* _Your goal_:
Where does the string "supportedFeatures" occur in the records? Copy each line that holds it.

Records supplied below:

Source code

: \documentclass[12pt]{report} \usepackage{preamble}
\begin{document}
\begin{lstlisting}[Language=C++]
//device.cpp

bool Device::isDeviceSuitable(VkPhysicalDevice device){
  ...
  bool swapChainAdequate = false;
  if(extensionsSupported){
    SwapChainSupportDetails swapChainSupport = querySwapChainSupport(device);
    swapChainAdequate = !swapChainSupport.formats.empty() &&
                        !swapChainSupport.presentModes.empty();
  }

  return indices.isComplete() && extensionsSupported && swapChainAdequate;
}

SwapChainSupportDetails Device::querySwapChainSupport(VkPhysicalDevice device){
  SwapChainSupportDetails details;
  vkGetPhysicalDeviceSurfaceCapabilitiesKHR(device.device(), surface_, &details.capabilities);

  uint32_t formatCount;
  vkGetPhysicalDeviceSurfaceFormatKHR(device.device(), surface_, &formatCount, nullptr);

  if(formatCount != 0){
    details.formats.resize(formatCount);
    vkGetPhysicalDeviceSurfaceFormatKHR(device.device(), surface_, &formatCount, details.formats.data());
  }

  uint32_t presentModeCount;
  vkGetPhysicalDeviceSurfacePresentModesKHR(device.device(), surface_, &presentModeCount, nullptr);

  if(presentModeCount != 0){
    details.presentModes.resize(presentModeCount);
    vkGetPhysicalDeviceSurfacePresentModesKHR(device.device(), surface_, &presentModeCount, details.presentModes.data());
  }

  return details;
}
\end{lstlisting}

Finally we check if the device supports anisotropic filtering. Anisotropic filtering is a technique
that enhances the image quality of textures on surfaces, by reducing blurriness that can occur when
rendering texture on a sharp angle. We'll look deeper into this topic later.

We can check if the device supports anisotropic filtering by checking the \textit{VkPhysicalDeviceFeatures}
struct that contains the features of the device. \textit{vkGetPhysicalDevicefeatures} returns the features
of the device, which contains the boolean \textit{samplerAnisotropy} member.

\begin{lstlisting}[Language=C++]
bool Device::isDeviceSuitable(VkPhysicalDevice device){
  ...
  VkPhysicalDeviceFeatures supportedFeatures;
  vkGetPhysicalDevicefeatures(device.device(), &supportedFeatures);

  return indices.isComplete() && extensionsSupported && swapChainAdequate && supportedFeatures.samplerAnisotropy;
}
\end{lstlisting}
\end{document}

End of Records supplied.

* _Completed task_:
  VkPhysicalDeviceFeatures supportedFeatures;
  vkGetPhysicalDevicefeatures(device.device(), &supportedFeatures);
  return indices.isComplete() && extensionsSupported && swapChainAdequate && supportedFeatures.samplerAnisotropy;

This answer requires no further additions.